**Task**:
From the material below, copy each line that holds the word "developed".

[Start of section]

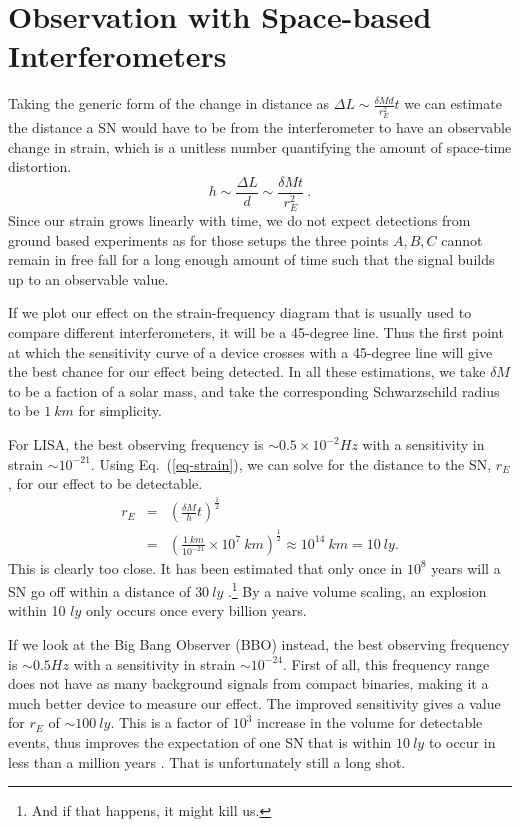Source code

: \documentclass[aps,showpacs,twocolumn,floats,prd,superscriptaddress,nofootinbib]{revtex4-1}
\begin{document}
 \section{Observation with Space-based Interferometers}
\label{obs}
Taking the generic form of the change in distance as $\Delta L \sim \frac{\delta M d}{r_E^2} t$ we can estimate the distance a SN would have to be from the interferometer to have an observable change in strain, which is a unitless number quantifying the amount of space-time distortion.
\begin{equation}
h \sim \frac{\Delta L}{d} \sim \frac{\delta M t}{r_E^2}~.
\label{eq-strain}
\end{equation} 
Since our strain grows linearly with time, we do not expect detections from ground based experiments as for those setups the three points $A,B,C$ cannot remain in free fall for a long enough amount of time such that the signal builds up to an observable value. 

If we plot our effect on the strain-frequency diagram \cite{GWcurves} that is usually used to compare different interferometers, it will be a 45-degree line. Thus the first point at which the sensitivity curve of a device crosses with a 45-degree line will give the best chance for our effect being detected. In all these estimations, we take $\delta M$ to be a faction of a solar mass, and take the corresponding Schwarzschild radius to be $1~km$ for simplicity.

For LISA, the best observing frequency is $\sim 0.5 \times10^{-2} Hz$ with a sensitivity in strain $\sim 10^{-21}$. Using Eq.~(\ref{eq-strain}), we can solve for the distance to the SN, $r_E$, for our effect to be detectable.
\begin{eqnarray}
	r_E & = &  \left(  \frac{\delta M}{h} t \right)^\frac{1}{2} \label{Meas}	\\
	& = &  \left( \frac{1 \ km}{10^{-21}} \times 10^7 \ km \right)^\frac{1}{2} \approx 10^{14} \ km = 10 \ ly.
\end{eqnarray}
This is clearly too close. It has been estimated that only once in $10^8$ years will a SN go off within a distance of $30 \ ly$ \cite{EllSch93}.\footnote{And if that happens, it might kill us.} By a naive volume scaling, an explosion within 10 $ly$ only occurs once every billion years.

If we look at the Big Bang Observer (BBO) instead, the best observing frequency is $\sim 0.5 Hz$ with a sensitivity in strain $\sim 10^{-24}$. First of all, this frequency range does not have as many background signals from compact binaries, making it a much better device to measure our effect. The improved sensitivity gives a value for $r_E$ of $\sim 100 \ ly$. This is a factor of $10^3$ increase in the volume for detectable events, thus improves the expectation of one SN that is within $10 \ ly$ to occur in less than a million years . That is unfortunately still a long shot.
\end{document}
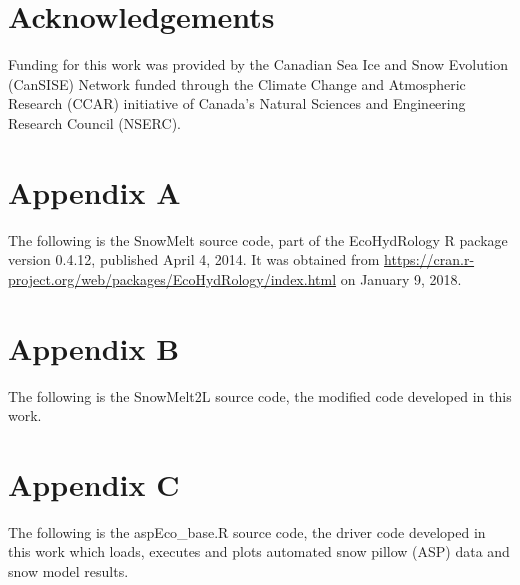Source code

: \documentclass[12pt]{article}
\begin{document}
\section{Acknowledgements}
Funding for this work was provided by the Canadian Sea Ice and Snow Evolution (CanSISE) Network funded through the Climate Change and Atmospheric Research (CCAR) initiative of Canada's Natural Sciences and Engineering Research Council (NSERC).  





\begin{landscape}
\pagestyle{empty}


\section{Appendix A}
The following is the SnowMelt source code, part of the EcoHydRology R package version 0.4.12, published April 4, 2014.
It was obtained from \url{https://cran.r-project.org/web/packages/EcoHydRology/index.html} on January 9, 2018.

\bigskip



\newpage
\section{Appendix B}
The following is the SnowMelt2L source code, the modified code developed in this work.

\bigskip



\newpage
\section{Appendix C}
The following is the aspEco\_base.R source code, the driver code developed in this work which loads, executes and plots automated snow pillow (ASP) data and snow model results.

\bigskip




\end{landscape}
\end{document}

[End of section]

**Task output**:
The following is the SnowMelt2L source code, the modified code developed in this work.
The following is the aspEco\_base.R source code, the driver code developed in this work which loads, executes and plots automated snow pillow (ASP) data and snow model results.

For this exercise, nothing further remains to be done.